La reflexión de Martin Luther King para que nunca bajes los brazos

Ser disciplinado es fundamental para no rendirse, pero «Si supiera que el mundo se acaba mañana, incluso hoy yo plantaría un árbol» ataca algo mucho más profundo: seguir luchando incluso cuando el objetivo parece imposible.

Plantar un árbol no soluciona una crisis en un día, pero expresa una decisión moral basada en apostar por la vida cuando la desesperanza parece más razonable.

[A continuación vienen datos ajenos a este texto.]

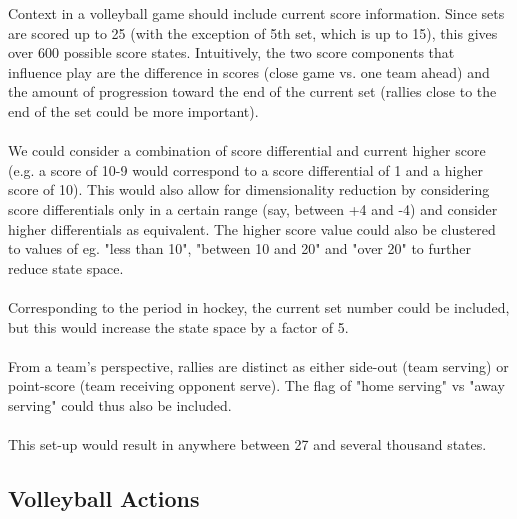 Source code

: \documentclass[12pt,letter]{article}
\begin{document}
	Context in a volleyball game should include current score information. Since sets are scored up to 25 (with the exception of 5th set, which is up to 15), this gives over 600 possible score states. Intuitively, the two score components that influence play are the difference in scores (close game vs. one team ahead) and the amount of progression toward the end of the current set (rallies close to the end of the set could be more important).\\\\
	We could consider a combination of score differential and current higher score (e.g. a score of 10-9 would correspond to a score differential of 1 and a higher score of 10). This would also allow for dimensionality reduction by considering score differentials only in a certain range (say, between +4 and -4) and consider higher differentials as equivalent. The higher score value could also be clustered to values of eg. "less than 10", "between 10 and 20" and "over 20" to further reduce state space.\\\\
	Corresponding to the period in hockey, the current set number could be included, but this would increase the state space by a factor of 5.\\\\
	From a team's perspective, rallies are distinct as either side-out (team serving) or point-score (team receiving opponent serve). The flag of "home serving" vs "away serving" could thus also be included.\\\\
	This set-up would result in anywhere between 27 and several thousand states.

	\subsection*{Volleyball Actions}
	
\end{document}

Hay que tener en cuenta que, en Martin Luther King, la paz nunca fue pasividad. Su defensa de la no violencia no consistía en esperar a que el mundo cambiara solo, sino en actuar sin copiar los métodos de quienes imponían el miedo, la segregación o el odio.

Es decir, si el mundo se acaba mañana, plantar un árbol hoy significa negarse a entregar el presente al cinismo. Significa decir que todavía hay algo que cuidar, algo que iniciar y algo que dejar en pie.

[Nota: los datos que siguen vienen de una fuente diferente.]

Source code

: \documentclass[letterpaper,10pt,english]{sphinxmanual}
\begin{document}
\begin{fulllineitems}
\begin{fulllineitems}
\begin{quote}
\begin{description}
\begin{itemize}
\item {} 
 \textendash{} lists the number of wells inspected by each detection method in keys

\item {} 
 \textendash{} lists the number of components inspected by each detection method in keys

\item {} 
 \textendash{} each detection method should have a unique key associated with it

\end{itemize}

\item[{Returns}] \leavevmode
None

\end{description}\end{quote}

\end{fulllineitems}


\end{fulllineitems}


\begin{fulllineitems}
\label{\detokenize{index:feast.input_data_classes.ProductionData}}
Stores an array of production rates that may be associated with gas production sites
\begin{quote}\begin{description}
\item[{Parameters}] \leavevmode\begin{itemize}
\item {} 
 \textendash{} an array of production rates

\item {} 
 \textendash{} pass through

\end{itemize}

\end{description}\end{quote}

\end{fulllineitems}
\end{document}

De hecho, la frase de Luther King también nos habla de paciencia, ya que muchas causas justas parece que no avanzan o no lo hacen al ritmo que nos gustaría.

Qué podemos aprender de la frase de Martin Luther King sobre la paz

La frase «Si supiera que el mundo se acaba mañana, incluso hoy yo plantaría un árbol» es un recordatorio de que la esperanza no siempre es optimismo, sino disciplina.

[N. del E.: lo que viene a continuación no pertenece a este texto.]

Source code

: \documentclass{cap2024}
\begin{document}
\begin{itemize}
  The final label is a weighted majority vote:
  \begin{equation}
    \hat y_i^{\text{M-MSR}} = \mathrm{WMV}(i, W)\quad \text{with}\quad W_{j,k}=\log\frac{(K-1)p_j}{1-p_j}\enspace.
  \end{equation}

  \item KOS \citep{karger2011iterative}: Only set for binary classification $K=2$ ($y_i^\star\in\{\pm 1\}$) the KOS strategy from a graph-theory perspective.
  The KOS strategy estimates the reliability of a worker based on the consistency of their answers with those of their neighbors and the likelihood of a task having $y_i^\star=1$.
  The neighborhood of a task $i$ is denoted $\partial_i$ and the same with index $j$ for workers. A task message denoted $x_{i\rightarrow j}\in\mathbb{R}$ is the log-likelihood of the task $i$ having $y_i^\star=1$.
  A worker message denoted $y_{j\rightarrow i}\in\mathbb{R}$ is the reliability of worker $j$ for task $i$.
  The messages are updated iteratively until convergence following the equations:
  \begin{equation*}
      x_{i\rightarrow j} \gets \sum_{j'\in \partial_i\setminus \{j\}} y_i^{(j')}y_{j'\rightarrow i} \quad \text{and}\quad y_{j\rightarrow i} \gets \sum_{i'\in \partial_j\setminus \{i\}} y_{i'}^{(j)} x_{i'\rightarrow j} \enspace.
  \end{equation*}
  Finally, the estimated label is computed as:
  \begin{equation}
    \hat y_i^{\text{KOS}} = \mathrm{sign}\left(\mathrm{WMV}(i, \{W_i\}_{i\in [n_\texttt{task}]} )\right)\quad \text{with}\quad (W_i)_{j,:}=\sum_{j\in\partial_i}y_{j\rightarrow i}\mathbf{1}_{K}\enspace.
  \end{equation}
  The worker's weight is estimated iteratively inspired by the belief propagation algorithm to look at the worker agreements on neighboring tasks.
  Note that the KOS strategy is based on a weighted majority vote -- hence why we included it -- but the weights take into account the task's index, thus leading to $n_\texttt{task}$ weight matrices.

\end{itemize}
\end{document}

No se trata de creer que todo saldrá bien porque sí. Se trata de actuar de una manera que haga más probable un mundo mejor, incluso cuando las noticias empujan en la dirección contraria.

Quizás ese árbol sea una conversación difícil, una ayuda concreta, más horas de trabajo, una decisión que te perjudica económicamente en el corto plazo o renunciar a una disputa. El fondo sigue siendo el mismo.

Además hay que entender que para King la paz va de la mano de la justicia. Es decir, no basta con que no haya tensión; hace falta construir condiciones dignas para que las personas puedan vivir sin discriminación, sin miedo y sin quedar atrapadas por la pobreza.

Quién fue Martin Luther King, premio Nobel de la Paz

Martin Luther King Jr. nació en Atlanta el 15 de enero de 1929 y murió asesinado en Memphis el 4 de abril de 1968.

Fue pastor bautista, activista estadounidense y una de las figuras más visibles del movimiento por los derechos civiles desde mediados de los años cincuenta.

Su liderazgo se consolidó con el boicot de autobuses de Montgomery, iniciado en 1955 tras el arresto de Rosa Parks. A partir de ahí, su defensa de la resistencia no violenta se convirtió en una herramienta decisiva contra la segregación racial en Estados Unidos.

En 1963 lideró la Marcha sobre Washington por el Trabajo y la Libertad, donde pronunció el célebre discurso I Have a Dream.

Ese momento ayudó a ampliar el apoyo social y político a reformas históricas como la Ley de Derechos Civiles de 1964 y la Ley de Derecho al Voto de 1965.

En 1964 recibió el Premio Nobel de la Paz con 35 años. Su lucha no se limitó a la discriminación racial, ya que en sus últimos años también se implicó contra la pobreza y se opuso a la guerra de Vietnam.